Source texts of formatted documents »
○ ○ ○ ○ ○

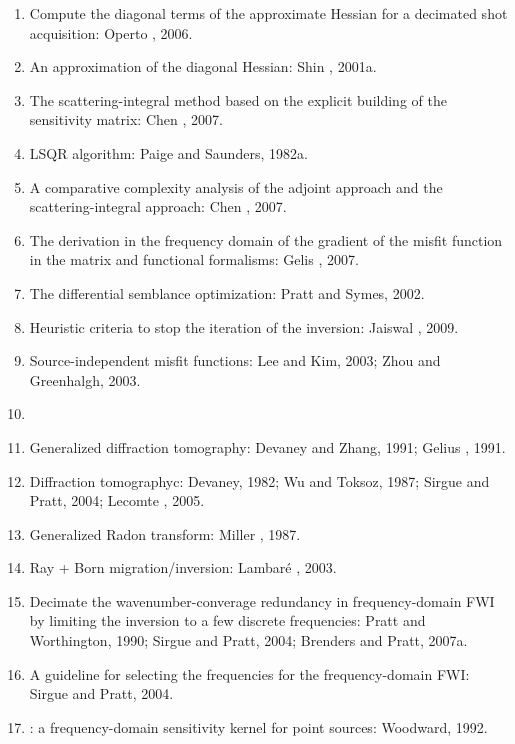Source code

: \begin{enumerate}[\hspace{10mm}*]
  \item Compute the diagonal terms of the approximate Hessian
    for a decimated shot acquisition: Operto \etal, 2006.
  \item An approximation of the diagonal Hessian: Shin \etal, 2001a.
  \item The scattering-integral method based on the explicit building
    of the sensitivity matrix: Chen \etal, 2007.
  \item LSQR algorithm: Paige and Saunders, 1982a.
  \item A comparative complexity analysis of the adjoint approach and
    the scattering-integral approach: Chen \etal, 2007.
  \item The derivation in the frequency domain of the gradient of
    the misfit function in the matrix and functional formalisms:
    Gelis \etal, 2007.
  \item The differential semblance optimization: Pratt and Symes, 2002.
  \item Heuristic criteria to stop the iteration of the inversion:
    Jaiswal \etal, 2009.
  \item Source-independent misfit functions: Lee and Kim, 2003;
    Zhou and Greenhalgh, 2003.
  \item \sline
  \item Generalized diffraction tomography: Devaney and Zhang, 1991;
    Gelius \etal, 1991.
  \item Diffraction tomographyc: Devaney, 1982; Wu and Toksoz, 1987;
    Sirgue and Pratt, 2004; Lecomte \etal, 2005.
  \item Generalized Radon transform: Miller \etal, 1987.
  \item Ray + Born migration/inversion: Lambar\'e \etal, 2003.
  \item Decimate the wavenumber-converage redundancy in frequency-domain FWI
    by limiting the inversion to a few discrete frequencies:
    Pratt and Worthington, 1990; Sirgue and Pratt, 2004;
    Brenders and Pratt, 2007a.
  \item A guideline for selecting the frequencies for
    the frequency-domain FWI: Sirgue and Pratt, 2004.
  \item {}: a frequency-domain sensitivity kernel
    for point sources: Woodward, 1992.


























\end{enumerate}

○ ○ ○ ○ ○

The problem » From the records above, copy out the line with "Gelis \etal, 2007.", the line with "in frequency-domain FWI", and every line between them, word for word.

Your response »
    Gelis \etal, 2007.
  \item The differential semblance optimization: Pratt and Symes, 2002.
  \item Heuristic criteria to stop the iteration of the inversion:
    Jaiswal \etal, 2009.
  \item Source-independent misfit functions: Lee and Kim, 2003;
    Zhou and Greenhalgh, 2003.
  \item \sline
  \item Generalized diffraction tomography: Devaney and Zhang, 1991;
    Gelius \etal, 1991.
  \item Diffraction tomographyc: Devaney, 1982; Wu and Toksoz, 1987;
    Sirgue and Pratt, 2004; Lecomte \etal, 2005.
  \item Generalized Radon transform: Miller \etal, 1987.
  \item Ray + Born migration/inversion: Lambar\'e \etal, 2003.
  \item Decimate the wavenumber-converage redundancy in frequency-domain FWI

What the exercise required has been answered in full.